#2 ICS - Just to be clear this more about using a duality mode of the same Wireless Adapter, allowing it to connect to a WiFi spot and then create an AP/ICS at the same time. This is what makes this beyond ICS. In the past you would need two WiFi adapters to do this with ICS or a dual AP/WiFi card as I mention above that did ship in a lot of laptops.
#3 ICS has been around since Win98, and NT4.0 - also other features like bridges and multiplexing connections. Back in the days of dial-up these were life savers for people with one phone line and also businesses without access to highspeed or a fall back to dial-up where you could use 2 or more modems to create a larger bandwidth connection. Windows has had a lot of connectivity features from the NT4.0 and Win98 days, and is one of the reason Win98 was more than just an 'update' from Win95. (Win98 also introduced OS level sound mixing -playing more than one sound at a time - and a lot of other 'nice' little features that people in the Windows world just take for granted.)

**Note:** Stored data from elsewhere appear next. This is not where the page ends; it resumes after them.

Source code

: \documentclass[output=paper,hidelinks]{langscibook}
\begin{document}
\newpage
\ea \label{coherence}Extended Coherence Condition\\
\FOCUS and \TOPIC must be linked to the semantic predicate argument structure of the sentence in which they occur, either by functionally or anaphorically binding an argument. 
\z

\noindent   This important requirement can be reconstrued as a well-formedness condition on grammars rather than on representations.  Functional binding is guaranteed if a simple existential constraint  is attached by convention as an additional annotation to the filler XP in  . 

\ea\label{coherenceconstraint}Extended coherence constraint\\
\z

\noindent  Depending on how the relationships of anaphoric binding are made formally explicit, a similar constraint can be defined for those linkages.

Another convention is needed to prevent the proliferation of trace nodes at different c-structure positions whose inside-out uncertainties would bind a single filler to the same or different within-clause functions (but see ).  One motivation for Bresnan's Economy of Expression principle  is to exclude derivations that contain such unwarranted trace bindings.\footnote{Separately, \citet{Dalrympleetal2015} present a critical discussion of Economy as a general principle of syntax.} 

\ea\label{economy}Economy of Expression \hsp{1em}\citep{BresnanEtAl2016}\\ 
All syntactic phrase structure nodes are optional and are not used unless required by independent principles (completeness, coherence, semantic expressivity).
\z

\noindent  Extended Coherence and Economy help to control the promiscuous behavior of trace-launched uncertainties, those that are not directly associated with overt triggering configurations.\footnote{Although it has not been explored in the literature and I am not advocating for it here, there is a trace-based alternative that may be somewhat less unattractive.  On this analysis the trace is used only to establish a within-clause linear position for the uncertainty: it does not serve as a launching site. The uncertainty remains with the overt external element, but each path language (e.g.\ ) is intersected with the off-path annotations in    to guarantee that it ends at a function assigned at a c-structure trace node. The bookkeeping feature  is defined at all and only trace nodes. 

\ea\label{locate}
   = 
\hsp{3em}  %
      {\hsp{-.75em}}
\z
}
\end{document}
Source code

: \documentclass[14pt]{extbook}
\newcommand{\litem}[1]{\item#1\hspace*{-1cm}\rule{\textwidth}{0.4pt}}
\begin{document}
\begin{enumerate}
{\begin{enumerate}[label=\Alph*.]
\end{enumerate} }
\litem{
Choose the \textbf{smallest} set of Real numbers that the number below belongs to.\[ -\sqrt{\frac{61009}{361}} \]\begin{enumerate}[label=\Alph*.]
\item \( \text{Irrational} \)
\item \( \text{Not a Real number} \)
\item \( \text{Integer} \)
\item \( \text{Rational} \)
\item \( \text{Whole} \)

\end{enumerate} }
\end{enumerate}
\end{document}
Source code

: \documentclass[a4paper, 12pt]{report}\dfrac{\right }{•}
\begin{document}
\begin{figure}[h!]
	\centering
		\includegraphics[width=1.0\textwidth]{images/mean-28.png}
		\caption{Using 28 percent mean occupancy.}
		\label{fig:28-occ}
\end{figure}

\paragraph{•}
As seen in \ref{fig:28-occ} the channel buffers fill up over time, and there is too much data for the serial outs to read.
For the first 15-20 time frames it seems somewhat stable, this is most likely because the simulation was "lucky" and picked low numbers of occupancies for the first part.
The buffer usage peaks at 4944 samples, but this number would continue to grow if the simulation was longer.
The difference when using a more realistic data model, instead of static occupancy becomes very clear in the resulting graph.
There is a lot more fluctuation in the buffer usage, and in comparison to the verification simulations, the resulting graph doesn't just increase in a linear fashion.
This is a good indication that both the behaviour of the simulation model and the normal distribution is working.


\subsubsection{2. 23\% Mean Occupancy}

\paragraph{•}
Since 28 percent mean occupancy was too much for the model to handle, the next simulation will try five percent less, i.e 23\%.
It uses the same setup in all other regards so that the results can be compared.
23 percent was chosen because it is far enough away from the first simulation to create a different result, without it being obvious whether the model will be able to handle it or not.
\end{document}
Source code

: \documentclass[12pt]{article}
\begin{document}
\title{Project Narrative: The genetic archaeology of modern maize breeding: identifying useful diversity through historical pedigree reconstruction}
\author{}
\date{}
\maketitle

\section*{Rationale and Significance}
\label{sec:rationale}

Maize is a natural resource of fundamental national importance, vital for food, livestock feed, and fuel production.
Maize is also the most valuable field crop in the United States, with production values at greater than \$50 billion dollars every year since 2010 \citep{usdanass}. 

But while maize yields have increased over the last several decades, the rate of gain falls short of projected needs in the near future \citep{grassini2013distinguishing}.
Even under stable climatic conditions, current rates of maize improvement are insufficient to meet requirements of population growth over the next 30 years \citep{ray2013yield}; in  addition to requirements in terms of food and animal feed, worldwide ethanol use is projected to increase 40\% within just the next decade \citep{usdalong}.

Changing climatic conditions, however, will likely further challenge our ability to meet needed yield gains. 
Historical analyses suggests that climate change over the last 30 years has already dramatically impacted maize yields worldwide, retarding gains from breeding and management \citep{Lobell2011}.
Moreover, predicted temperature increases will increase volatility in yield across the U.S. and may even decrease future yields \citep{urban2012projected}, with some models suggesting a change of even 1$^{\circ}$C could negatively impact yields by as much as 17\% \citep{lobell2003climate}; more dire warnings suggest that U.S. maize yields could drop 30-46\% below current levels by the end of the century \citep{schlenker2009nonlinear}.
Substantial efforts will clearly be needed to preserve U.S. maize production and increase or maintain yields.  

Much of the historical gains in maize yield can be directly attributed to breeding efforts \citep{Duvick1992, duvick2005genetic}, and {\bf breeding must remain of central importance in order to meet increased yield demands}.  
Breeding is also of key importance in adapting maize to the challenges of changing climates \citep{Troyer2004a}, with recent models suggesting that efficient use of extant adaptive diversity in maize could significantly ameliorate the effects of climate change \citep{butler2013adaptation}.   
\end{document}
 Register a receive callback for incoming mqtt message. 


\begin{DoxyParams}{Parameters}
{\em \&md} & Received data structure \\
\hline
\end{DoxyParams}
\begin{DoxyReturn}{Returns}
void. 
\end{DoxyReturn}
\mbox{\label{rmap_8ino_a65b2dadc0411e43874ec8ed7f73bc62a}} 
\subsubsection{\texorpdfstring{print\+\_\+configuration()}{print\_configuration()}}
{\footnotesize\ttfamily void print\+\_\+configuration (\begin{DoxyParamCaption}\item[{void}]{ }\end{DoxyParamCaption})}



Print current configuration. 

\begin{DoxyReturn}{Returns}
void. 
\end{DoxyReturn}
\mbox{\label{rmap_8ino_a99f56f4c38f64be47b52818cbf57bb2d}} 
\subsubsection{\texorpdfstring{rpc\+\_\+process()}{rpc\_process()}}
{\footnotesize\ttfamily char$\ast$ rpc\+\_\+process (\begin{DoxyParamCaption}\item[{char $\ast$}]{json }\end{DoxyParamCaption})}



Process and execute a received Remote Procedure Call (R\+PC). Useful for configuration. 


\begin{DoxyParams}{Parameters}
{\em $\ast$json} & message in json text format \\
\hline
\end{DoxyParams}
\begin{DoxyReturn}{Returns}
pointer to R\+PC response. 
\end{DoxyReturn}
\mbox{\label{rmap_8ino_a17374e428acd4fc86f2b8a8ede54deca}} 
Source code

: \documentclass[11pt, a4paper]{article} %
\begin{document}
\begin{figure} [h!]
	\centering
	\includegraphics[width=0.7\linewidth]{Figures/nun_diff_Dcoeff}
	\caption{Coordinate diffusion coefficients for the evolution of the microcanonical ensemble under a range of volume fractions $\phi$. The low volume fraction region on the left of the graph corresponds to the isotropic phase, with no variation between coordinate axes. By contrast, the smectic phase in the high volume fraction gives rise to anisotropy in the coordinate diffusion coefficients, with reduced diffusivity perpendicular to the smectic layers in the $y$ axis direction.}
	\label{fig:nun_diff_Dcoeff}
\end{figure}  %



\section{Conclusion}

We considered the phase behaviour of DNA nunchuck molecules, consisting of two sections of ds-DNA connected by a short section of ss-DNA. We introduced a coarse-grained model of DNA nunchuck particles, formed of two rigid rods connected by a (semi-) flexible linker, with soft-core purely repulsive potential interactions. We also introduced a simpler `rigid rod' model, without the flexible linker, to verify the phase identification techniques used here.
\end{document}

#5 Go look at Alltel/Verizon, if you have a 3G phone, Tether it, and pay the $25 a month for virtually unlimited Internet access. ATT is one of the more expensive 3G broadband plans and a really poor example to use if you want cost effective easy 3G. (There is even chaper 4G in many cities now.)
#6 Um, not really... ICS is a very strong and reliable NAT solution, that is just as functional as any home NAT based router. Also this is just turning on ICS for the WiFI virtual adapter, so unless your iPhone has a magical VPN application that is somehow incompatible with NAT, you won't see this.